James Branch Cabell “enjoyed all the work of Chesterton’s early and middle period. I admit that of his publications during, let us say vaguely, more recent years, I prefer to say nothing, out of loyalty to a person that has given me a vast amount of pleasure. I write this after verifying the fact that his earlier books when I re-read them, can still do this.”

“Indeed I am a warm admirer of Chesterton,” affirms Rabbi Stephen S. Wise. “Apart from his delightful wit and his genius in many directions, he was a great religionist. He as a Catholic, I as a Jew, could see eye to eye with each other, and he might have added, ‘particularly seeing that you are cross-eyed;’ but I deeply respected him. When Hitlerism came, he was one of the first to speak out with all the directness and frankness of a great and unabashed spirit.”

Dr. Alexis Carrel well remembers that “Heretics” was the first Chesterton book that he read almost a quarter of a century ago,

“The extreme clarity and brilliance of his style impressed me greatly. The train of his thought appeared to me as strong, flexible, and shining as a steel blade, and as merciless.”

CHAPTER ELEVEN[B]

THE AUTHOR VISITS TOP MEADOW

In a delightful villa, called Top Meadow, in Beaconsfield, a small town of Buckinghamshire, about forty minutes on the train from London, lives, and has lived for some ten years, Gilbert Keith Chesterton with his charming wife. Chesterton, a huge man, possesses the frankness and enthusiasm of a boy, with unkept curly blond hair, blue eyes, shaggy reddish brown moustache, an exceedingly pleasant and attractive smile, wearing clothes in a somewhat careless and negligent manner. Although clear and resonant, his voice is not as powerful as one would be led to expect for a man of his size. He possesses the little mannerism of twirling the ends of his moustache every now and then. He would make a joke with true Twainian seriousness upon his face, but unlike the great American such feigned seriousness becomes too much for him, and he bursts out in peals of Gargantuan laughter that often renders him speechless for a few seconds. At other times the idea of something funny will cause him to laugh most heartily before he has had a chance to express it in words.

[B] This entire chapter was read, corrected, and approved in its present shape, by Chesterton himself a short time before his death.

In a little hallway, Chesterton introduced me to his wife, and then led the way into the living room, a tremendous chamber fully a hundred feet long, low-ceilinged and surrounded on all sides by shelves bulging and overflowing with books of every description, a massive fire-place built of large stones that must have come from the bed of a nearby brook, and a number of what proved to be exceedingly comfortable chairs grouped around the empty fire-place; for it was midsummer.

As we sat down before the fire-place, Chesterton said he was vastly amused over a delegation from America that had called on him the day before.

“They were making a tour of Europe for the express purpose of unearthing everything they could about Browning.

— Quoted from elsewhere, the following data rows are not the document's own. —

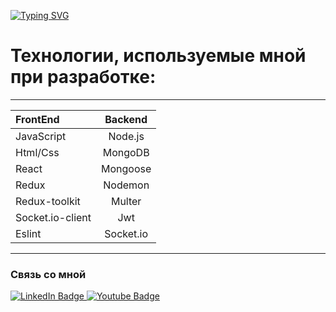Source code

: 

[![Typing SVG](https://readme-typing-svg.herokuapp.com?duration=4000&color=000000&multiline=true&lines=Full+stack+developer)](https://git.io/typing-svg)





# Технологии, используемые мной при разработке:
***
FrontEnd | Backend
:----|:-------: |
JavaScript|Node.js
Html/Css|MongoDB
React|Mongoose
Redux|Nodemon
Redux-toolkit|Multer
Socket.io-client|Jwt
Eslint|Socket.io
***





<div>

### Связь со мной
<div id="badges">
  <a href="https://wa.me/79899269218">
    <img src="https://camo.githubusercontent.com/060a099f7027697ebc01fde0770b93c9a9bda3f1fbd89e9b12cd398f03fe2cae/68747470733a2f2f696d672e736869656c64732e696f2f62616467652f77686174736170702d3131313131313f7374796c653d666f722d7468652d6261646765266c6f676f3d7768617473617070" alt="LinkedIn Badge"/>
  </a>
  <a href="https://t.me/VENDETTA_11">
    <img src="https://camo.githubusercontent.com/31488e2c24f52274e310f551dda440a0e2d39634b391c1093d2f9b64c2110f8a/68747470733a2f2f696d672e736869656c64732e696f2f62616467652f54656c656772616d2d3131313131313f7374796c653d666f722d7468652d6261646765266c6f676f3d74656c656772616d" alt="Youtube Badge"/>
  </a>
</div>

They called on me because I have once written a book on the poet. It was a grave mistake on their part to think that because a man has written a book on a particular subject in the dim and distant past, he therefore knows everything about that subject. At the time of writing the book, I probably was a little more up on Robert Browning than the average person, but all my superior knowledge has slipped from me long ago.”

The question of modern youth came up for discussion.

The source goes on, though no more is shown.